Start of Records to use

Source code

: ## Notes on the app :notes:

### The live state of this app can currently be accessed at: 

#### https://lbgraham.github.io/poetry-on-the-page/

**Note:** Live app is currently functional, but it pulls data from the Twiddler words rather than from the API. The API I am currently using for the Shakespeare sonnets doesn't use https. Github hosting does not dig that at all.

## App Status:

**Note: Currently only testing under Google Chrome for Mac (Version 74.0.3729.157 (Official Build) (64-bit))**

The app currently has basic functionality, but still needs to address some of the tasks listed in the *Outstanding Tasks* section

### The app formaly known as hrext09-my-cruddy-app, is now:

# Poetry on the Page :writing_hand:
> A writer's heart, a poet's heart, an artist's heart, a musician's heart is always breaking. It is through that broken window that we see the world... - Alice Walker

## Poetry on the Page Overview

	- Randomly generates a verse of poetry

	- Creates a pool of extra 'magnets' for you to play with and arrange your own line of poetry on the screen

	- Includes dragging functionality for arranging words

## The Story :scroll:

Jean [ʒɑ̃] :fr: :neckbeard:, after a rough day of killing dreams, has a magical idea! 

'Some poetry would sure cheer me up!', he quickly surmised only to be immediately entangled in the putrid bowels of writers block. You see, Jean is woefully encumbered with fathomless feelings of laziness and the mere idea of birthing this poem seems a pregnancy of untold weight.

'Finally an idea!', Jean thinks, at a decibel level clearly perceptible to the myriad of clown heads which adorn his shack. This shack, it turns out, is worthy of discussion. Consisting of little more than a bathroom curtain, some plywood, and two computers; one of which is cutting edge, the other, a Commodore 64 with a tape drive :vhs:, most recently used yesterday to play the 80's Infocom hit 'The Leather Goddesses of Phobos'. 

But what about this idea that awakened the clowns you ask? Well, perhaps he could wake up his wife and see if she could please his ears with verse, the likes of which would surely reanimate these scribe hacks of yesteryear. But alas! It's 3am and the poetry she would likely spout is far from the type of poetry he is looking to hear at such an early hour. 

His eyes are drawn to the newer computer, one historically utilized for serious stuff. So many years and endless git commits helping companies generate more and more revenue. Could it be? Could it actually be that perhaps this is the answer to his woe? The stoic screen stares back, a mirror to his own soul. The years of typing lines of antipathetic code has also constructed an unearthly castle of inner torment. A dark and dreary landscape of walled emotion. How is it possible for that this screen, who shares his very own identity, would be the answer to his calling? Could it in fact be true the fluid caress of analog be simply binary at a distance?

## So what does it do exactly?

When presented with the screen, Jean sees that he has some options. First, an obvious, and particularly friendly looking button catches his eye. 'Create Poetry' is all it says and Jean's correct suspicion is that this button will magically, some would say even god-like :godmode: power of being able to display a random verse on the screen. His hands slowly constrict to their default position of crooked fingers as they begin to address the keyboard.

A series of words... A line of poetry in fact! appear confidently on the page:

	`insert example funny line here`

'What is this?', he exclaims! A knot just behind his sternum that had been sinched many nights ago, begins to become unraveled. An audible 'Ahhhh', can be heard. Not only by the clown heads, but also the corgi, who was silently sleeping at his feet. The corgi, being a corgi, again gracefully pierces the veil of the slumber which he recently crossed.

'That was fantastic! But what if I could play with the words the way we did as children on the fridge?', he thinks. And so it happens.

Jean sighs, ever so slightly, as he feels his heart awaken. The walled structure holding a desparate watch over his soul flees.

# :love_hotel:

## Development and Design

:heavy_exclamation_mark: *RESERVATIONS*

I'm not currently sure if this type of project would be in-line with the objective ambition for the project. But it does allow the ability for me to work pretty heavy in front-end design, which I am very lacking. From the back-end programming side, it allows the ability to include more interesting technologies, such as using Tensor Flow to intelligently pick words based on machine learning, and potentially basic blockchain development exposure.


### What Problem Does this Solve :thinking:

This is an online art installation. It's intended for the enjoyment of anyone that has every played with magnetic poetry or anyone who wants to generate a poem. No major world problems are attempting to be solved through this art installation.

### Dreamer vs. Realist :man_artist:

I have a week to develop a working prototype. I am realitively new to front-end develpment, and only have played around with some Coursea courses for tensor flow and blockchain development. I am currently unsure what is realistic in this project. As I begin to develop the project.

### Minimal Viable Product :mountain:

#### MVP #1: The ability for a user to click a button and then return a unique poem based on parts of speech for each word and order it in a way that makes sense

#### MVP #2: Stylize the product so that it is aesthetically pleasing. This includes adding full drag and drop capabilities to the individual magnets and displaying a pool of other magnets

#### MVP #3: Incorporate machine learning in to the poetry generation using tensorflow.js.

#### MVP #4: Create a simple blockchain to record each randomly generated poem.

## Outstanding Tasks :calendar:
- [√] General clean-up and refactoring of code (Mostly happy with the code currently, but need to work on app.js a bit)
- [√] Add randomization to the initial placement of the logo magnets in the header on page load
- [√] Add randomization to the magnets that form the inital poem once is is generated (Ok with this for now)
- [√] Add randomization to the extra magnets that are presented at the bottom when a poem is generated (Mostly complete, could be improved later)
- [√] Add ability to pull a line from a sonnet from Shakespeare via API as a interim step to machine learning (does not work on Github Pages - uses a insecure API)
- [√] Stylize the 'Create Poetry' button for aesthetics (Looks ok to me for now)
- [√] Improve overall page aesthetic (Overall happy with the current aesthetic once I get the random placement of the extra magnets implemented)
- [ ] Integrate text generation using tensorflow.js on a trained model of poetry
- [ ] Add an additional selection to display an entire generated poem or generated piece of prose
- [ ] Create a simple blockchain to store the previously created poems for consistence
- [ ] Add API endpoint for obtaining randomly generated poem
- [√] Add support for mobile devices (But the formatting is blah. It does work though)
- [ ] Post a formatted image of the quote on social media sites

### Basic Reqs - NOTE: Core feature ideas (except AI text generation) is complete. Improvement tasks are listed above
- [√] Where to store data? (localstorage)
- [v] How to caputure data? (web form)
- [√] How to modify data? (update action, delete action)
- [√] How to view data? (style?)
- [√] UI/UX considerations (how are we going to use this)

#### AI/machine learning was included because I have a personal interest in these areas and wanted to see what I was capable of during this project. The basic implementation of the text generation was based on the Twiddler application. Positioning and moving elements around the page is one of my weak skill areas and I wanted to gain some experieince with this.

End of Records to use
Start of Records to use

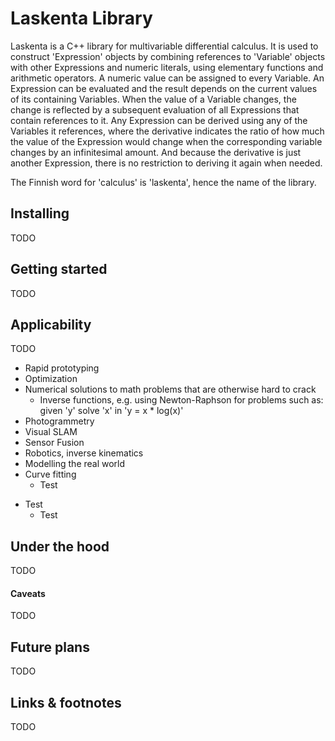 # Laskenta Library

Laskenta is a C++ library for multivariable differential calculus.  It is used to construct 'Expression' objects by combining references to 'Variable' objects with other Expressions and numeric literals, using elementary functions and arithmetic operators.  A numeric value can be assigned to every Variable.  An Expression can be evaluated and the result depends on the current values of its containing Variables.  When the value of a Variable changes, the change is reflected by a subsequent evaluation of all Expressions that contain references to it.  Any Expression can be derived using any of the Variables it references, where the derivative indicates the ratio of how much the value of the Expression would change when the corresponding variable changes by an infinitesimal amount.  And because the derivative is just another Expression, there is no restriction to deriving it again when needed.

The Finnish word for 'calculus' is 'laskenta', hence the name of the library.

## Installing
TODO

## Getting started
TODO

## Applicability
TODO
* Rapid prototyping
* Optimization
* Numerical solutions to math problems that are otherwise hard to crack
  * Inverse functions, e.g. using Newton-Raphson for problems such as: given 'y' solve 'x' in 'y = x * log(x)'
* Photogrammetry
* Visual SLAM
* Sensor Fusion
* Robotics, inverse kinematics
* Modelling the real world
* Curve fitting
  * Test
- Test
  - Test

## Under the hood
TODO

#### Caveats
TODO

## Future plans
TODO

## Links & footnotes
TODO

End of Records to use

= Action item =
Repeat exactly the lines of the listing above, from the one with "#### MVP #4: Create" down to the one with "- [√] Add randomization to the magnets"; both of those lines belong in the range.

= Response below =
#### MVP #4: Create a simple blockchain to record each randomly generated poem.

## Outstanding Tasks :calendar:
- [√] General clean-up and refactoring of code (Mostly happy with the code currently, but need to work on app.js a bit)
- [√] Add randomization to the initial placement of the logo magnets in the header on page load
- [√] Add randomization to the magnets that form the inital poem once is is generated (Ok with this for now)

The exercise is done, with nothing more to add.